What happens to all the fallen leaves at Blickling Estate?
Each year millions of leaves fall from thousands of trees across Blickling gardens and parkland. Varied species, including oak, beech, lime, oriental plane and sycamore, all contribute to this important process.
Over 500 of Blickling Estate's largest trees are on the preservation register, all of which are at least two metres high and one metre in circumference. Incredibly, three times as many smaller trees are not on the register and with the average oak tree holding up to 700,000 leaves, you can but imagine the vast quantity that fall each year.

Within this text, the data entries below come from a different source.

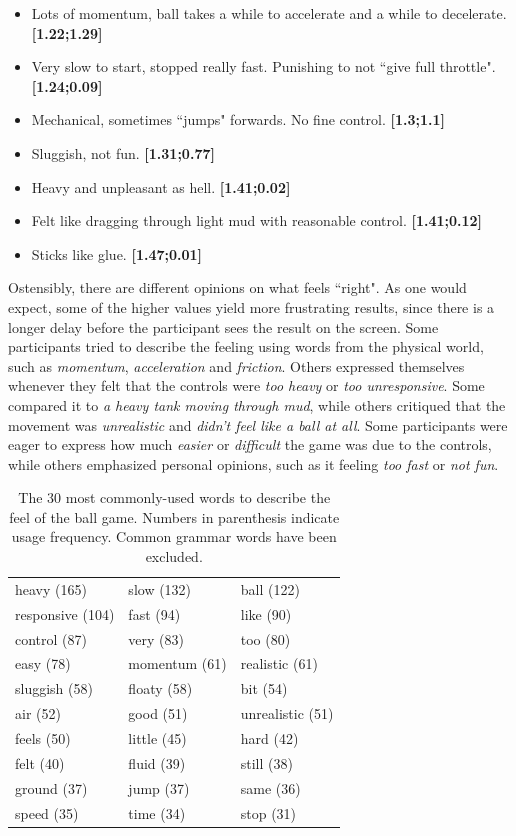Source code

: \begin{itemize}[noitemsep,nolistsep]
\item Lots of momentum, ball takes a while to accelerate and a while to decelerate. \textbf{[1.22;1.29]}
\item Very slow to start, stopped really fast. Punishing to not ``give full throttle". \textbf{[1.24;0.09]}
\item Mechanical, sometimes ``jumps" forwards. No fine control. \textbf{[1.3;1.1]}
\item Sluggish, not fun. \textbf{[1.31;0.77]}
\item Heavy and unpleasant as hell. \textbf{[1.41;0.02]}
\item Felt like dragging through light mud with reasonable control. \textbf{[1.41;0.12]}
\item Sticks like glue. \textbf{[1.47;0.01]}
\end{itemize}

Ostensibly, there are different opinions on what feels ``right". As one would expect, some of the higher values yield more frustrating results, since there is a longer delay before the participant sees the result on the screen. Some participants tried to describe the feeling using words from the physical world, such as \textit{momentum}, \textit{acceleration} and \textit{friction}. Others expressed themselves whenever they felt that the controls were \textit{too heavy} or \textit{too unresponsive}. Some compared it to \textit{a heavy tank moving through mud}, while others critiqued that the movement was \textit{unrealistic} and \textit{didn't feel like a ball at all}. Some participants were eager to express how much \textit{easier} or \textit{difficult} the game was due to the controls, while others emphasized personal opinions, such as it feeling \textit{too fast} or \textit{not fun}.

\begin{table} \centering
\caption{The 30 most commonly-used words to describe the feel of the ball game. Numbers in parenthesis indicate usage frequency. Common grammar words have been excluded.}
\label{table:mostWords}
\begin{tabular}{lll}
\toprule
heavy (165) & slow (132) & ball (122)\\
responsive (104) & fast (94) & like (90)\\
control (87) & very (83) & too (80)\\ 
easy (78) & momentum (61) & realistic (61)\\
sluggish (58) & floaty (58) & bit (54)\\
air  (52) & good (51) & unrealistic (51)\\
feels (50) & little (45) & hard (42)\\
felt (40) & fluid (39) & still (38)\\
ground (37) & jump (37) & same (36)\\
speed (35) & time (34) & stop (31)\\
\bottomrule
\end{tabular}
\end{table}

Luckily, these leaves don't go to waste. Nearly all are collected and taken to compost bays, where they are mixed with grasses and other natural waste. This is a laborious process that most garden staff and volunteers take part in throughout all seasons to keep the garden looking immaculate.
However, after just eighteen months, the decomposed leaves become a high quality, black-gold compost. This excellent fertiliser is then redistributed back on to our herbaceous borders, encouraging new growth whilst still preserving many of our existing plants.
There are some incredible views across the estate and great opportunities for you and your family to play in the leaves. Why not even get creative and make a leaf crown? We're looking for budding nature explorers to share their snaps of their autumn exploits using the hashtag #NTAutumnChallenge.
As the trees start to turn towards the end of September, come and see a stunning display of autumn colour in the garden until early November. Relax with a take-away hot drink and a piece of cake and soak up the last of the summer sun in one of our many beauty spots around the formal gardens.